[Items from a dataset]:
.....

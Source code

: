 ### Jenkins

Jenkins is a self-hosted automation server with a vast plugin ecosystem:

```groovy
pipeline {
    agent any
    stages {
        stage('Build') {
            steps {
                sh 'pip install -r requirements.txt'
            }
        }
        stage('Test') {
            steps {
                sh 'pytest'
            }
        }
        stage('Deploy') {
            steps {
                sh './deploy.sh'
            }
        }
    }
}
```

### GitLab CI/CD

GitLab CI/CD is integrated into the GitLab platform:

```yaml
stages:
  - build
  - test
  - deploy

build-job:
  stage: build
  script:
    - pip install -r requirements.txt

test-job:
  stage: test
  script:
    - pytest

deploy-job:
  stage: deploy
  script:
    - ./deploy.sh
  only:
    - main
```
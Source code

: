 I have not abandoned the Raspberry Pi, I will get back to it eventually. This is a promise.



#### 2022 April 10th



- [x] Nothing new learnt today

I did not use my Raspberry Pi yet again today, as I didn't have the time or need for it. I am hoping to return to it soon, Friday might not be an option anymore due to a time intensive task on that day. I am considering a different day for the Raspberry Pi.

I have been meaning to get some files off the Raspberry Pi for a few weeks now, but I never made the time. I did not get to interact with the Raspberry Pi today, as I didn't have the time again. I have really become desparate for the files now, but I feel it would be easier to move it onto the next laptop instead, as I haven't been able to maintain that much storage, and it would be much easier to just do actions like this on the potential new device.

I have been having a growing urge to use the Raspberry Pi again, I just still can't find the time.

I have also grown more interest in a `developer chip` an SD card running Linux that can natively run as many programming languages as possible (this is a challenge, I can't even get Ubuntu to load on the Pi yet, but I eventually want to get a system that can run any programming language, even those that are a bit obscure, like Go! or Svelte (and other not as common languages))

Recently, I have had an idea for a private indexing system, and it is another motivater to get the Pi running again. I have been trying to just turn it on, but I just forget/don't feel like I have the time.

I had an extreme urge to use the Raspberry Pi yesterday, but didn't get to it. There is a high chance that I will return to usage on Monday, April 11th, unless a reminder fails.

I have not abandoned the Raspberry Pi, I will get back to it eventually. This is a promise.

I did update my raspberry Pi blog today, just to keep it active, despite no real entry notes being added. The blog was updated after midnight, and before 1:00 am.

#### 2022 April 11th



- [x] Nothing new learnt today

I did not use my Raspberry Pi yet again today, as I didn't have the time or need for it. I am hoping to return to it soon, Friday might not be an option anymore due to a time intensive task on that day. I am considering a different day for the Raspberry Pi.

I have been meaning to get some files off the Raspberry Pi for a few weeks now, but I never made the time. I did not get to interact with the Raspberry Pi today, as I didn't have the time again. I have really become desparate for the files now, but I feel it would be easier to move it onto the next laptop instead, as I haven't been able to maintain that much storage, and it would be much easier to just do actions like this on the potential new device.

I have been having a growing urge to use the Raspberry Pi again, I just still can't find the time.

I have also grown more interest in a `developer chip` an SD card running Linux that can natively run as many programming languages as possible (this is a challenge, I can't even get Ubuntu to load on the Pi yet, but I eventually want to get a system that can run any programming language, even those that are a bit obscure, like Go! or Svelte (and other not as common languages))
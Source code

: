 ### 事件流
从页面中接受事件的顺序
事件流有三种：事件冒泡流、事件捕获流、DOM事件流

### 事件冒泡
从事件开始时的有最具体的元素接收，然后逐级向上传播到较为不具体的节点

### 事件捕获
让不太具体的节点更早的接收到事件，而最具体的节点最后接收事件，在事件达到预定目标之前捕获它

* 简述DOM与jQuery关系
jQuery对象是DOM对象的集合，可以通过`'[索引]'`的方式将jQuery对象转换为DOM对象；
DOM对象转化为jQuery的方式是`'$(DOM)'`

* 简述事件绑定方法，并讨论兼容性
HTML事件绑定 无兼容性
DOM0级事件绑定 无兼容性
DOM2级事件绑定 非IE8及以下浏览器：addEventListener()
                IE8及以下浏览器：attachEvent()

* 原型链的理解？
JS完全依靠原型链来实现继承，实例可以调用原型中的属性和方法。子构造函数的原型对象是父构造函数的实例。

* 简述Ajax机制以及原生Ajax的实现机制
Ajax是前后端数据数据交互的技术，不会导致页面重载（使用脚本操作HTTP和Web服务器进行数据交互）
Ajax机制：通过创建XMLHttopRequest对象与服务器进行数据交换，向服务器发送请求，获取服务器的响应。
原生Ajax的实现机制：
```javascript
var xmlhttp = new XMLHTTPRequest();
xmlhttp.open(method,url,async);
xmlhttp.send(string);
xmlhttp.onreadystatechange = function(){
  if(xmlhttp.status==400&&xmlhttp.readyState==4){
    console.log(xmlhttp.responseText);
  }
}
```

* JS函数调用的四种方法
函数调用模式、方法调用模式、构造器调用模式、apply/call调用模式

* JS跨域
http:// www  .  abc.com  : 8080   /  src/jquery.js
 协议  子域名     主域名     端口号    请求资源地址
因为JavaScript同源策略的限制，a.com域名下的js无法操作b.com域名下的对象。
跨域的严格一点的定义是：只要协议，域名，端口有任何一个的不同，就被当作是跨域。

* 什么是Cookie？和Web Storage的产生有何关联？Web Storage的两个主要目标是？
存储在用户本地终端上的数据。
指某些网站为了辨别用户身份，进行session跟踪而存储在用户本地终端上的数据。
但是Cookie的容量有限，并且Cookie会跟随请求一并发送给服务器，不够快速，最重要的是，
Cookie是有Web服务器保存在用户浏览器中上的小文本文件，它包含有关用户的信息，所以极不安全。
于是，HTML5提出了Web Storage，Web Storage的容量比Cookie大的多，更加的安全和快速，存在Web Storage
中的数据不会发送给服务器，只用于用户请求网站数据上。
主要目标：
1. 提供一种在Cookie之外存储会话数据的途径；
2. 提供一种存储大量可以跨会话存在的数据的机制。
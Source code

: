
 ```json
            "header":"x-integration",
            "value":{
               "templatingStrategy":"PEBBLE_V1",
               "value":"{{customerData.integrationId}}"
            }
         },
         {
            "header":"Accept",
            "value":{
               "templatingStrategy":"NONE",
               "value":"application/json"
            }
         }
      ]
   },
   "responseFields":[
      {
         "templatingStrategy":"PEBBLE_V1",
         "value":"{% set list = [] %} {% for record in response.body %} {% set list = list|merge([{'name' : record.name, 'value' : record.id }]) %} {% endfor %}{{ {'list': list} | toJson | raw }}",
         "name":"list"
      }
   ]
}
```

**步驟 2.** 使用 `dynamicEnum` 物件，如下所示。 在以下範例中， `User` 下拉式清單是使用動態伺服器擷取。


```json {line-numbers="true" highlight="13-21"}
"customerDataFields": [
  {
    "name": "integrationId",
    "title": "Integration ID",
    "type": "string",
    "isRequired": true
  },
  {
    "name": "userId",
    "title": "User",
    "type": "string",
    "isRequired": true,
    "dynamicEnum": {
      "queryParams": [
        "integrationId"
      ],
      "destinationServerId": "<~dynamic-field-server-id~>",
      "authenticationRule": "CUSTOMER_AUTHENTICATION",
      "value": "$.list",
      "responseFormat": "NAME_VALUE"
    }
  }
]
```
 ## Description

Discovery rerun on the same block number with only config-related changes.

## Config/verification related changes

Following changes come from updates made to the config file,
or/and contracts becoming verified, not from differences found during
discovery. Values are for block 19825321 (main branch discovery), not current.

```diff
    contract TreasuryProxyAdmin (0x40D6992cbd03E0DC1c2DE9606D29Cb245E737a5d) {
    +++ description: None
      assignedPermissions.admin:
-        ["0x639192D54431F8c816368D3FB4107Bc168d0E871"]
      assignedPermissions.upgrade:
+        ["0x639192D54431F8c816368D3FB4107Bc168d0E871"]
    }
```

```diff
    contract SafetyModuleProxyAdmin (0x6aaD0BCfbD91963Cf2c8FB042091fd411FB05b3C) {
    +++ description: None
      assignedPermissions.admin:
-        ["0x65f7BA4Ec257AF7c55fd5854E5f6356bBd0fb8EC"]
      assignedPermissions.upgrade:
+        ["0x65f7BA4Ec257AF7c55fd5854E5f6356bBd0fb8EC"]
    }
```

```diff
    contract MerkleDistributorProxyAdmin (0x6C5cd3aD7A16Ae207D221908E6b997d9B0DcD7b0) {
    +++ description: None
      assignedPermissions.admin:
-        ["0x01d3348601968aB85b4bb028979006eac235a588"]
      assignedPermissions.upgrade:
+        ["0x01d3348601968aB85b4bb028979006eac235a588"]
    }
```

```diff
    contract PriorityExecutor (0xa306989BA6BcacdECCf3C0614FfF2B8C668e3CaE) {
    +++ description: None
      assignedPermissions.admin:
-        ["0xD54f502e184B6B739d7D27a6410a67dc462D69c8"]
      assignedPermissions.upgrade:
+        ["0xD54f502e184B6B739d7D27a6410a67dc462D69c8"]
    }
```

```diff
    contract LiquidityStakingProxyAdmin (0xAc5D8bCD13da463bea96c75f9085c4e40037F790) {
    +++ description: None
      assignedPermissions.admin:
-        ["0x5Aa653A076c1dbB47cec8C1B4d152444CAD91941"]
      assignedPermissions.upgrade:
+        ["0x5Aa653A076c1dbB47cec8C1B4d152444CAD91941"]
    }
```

.....

Copy all the lines from the data above that hold the word "server".

Jenkins is a self-hosted automation server with a vast plugin ecosystem:
      "destinationServerId": "<~dynamic-field-server-id~>",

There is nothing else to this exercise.